I am going to finish my contribution by addressing myself to the slur that was visited upon Western Australians by Senator McKim. It is true that Western Australia today is getting back 30c of every GST dollar that we generate. Those in the Northern Territory are getting 530c per dollar; that is $13,000 for every person. Tasmanians, represented by Senator McKim—I do not know why he complains so much; he does not have a bad deal—get $4,444 per person out of the GST share. Tasmanians get almost $1.80 for every dollar they contribute. It goes down from there. South Australians get just under $4,000 per person; Queenslanders get just under $3,000 per person; the ACT gets almost $3,000 per person—Senator Seselja will be pleased to learn they get 115c per dollar—and Victoria and New South Wales get just under $1 for each dollar; they get $2,278 per person. Remember that figure of $4,444 per head that Tasmanians get? I hope Senator McKim is listening—he will not be. Western Australians get 760 bucks per person for generating 48 per cent of the nation's export wealth. We are getting $760 a head—contrasted with those in the Territory getting $13,200.
The deepest insult that Senator McKim has visited upon us is that Western Australia was a recipient state for many years. Yes, we were. I will tell Senator McKim why: in those years when manufacturing in the rustbelt states of Victoria and New South Wales was active, there was a very high level of tariff protection on manufacturing. Why was Western Australia—and to some extent South Australia—a recipient? It was because we were agricultural economies, not manufacturing. Senator McKim is right when he says that Western Australia was a recipient state—but not for the purposes of a handout, a subsidy. We were a recipient state to try to balance the high levels of tariff protection that those other states enjoyed.
I will conclude with this comment: it is hardly a Federation when one member of the family gets 30c in the dollar for the contribution it makes and other members of the family get $4 to $5. How does it play out? I will tell you how it plays out. There is only one state in Australia this year that will declare a deficit. Every other state will declare a surplus. WA's deficit is $3.9 billion. Do you know why that is important? If we were getting dollar for dollar, we would be getting $4.2 billion. We also would be in surplus, but the others would not. I will tell you about what happened in WA Inc. It is a long story, and today is only its final chapter.
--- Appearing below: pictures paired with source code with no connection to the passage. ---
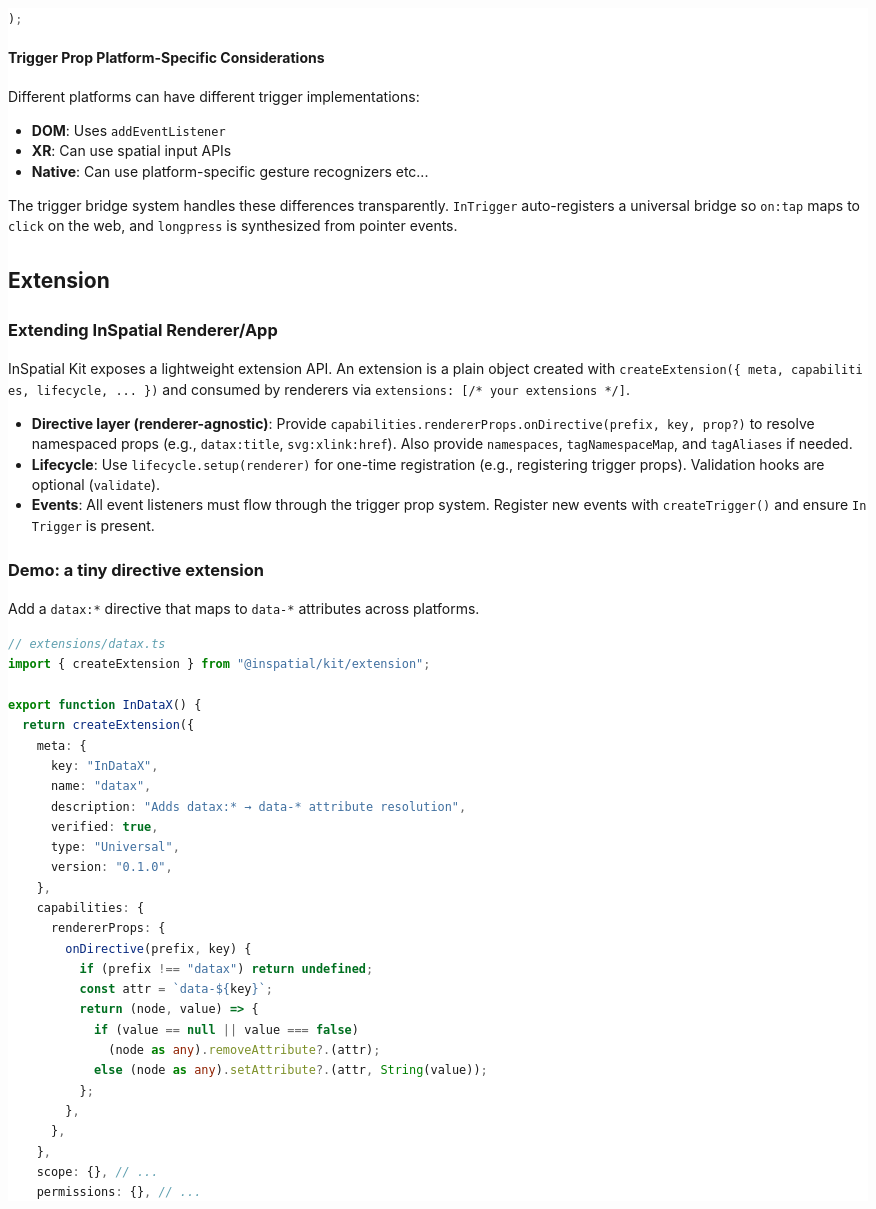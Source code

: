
 ```typescript
);
```

#### Trigger Prop Platform-Specific Considerations

Different platforms can have different trigger implementations:

- **DOM**: Uses `addEventListener`
- **XR**: Can use spatial input APIs
- **Native**: Can use platform-specific gesture recognizers
  etc...

The trigger bridge system handles these differences transparently. `InTrigger` auto-registers a universal bridge so `on:tap` maps to `click` on the web, and `longpress` is synthesized from pointer events.

## Extension

### Extending InSpatial Renderer/App

InSpatial Kit exposes a lightweight extension API. An extension is a plain object created with `createExtension({ meta, capabilities, lifecycle, ... })` and consumed by renderers via `extensions: [/* your extensions */]`.

- **Directive layer (renderer-agnostic)**: Provide `capabilities.rendererProps.onDirective(prefix, key, prop?)` to resolve namespaced props (e.g., `datax:title`, `svg:xlink:href`). Also provide `namespaces`, `tagNamespaceMap`, and `tagAliases` if needed.
- **Lifecycle**: Use `lifecycle.setup(renderer)` for one-time registration (e.g., registering trigger props). Validation hooks are optional (`validate`).
- **Events**: All event listeners must flow through the trigger prop system. Register new events with `createTrigger()` and ensure `InTrigger` is present.

### Demo: a tiny directive extension

Add a `datax:*` directive that maps to `data-*` attributes across platforms.

```ts
// extensions/datax.ts
import { createExtension } from "@inspatial/kit/extension";

export function InDataX() {
  return createExtension({
    meta: {
      key: "InDataX",
      name: "datax",
      description: "Adds datax:* → data-* attribute resolution",
      verified: true,
      type: "Universal",
      version: "0.1.0",
    },
    capabilities: {
      rendererProps: {
        onDirective(prefix, key) {
          if (prefix !== "datax") return undefined;
          const attr = `data-${key}`;
          return (node, value) => {
            if (value == null || value === false)
              (node as any).removeAttribute?.(attr);
            else (node as any).setAttribute?.(attr, String(value));
          };
        },
      },
    },
    scope: {}, // ...
    permissions: {}, // ...
```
I rise to speak on what is a growing scandal that is enveloping the Liberal-National Party government here in Canberra and also in Western Australia. We know that this is a scandal not just from the newspaper reports that we have been reading over the last three days; we also know that this is a true scandal from the incredible efforts the Attorney-General made in his statement to this chamber today to blame one person and one person only for this dodgy deal, and that is the former federal Treasurer, Joe Hockey. It was about 19 times that Senator Brandis named Joe Hockey as the architect of this deal, from the federal point of view. The reason that they have decided to go after Joe is that he is no longer part of this government. Their thinking is that, if they can pin the blame on a former minister—even though he is now Australia's representative to our most important ally, the US—then they can all get away with it.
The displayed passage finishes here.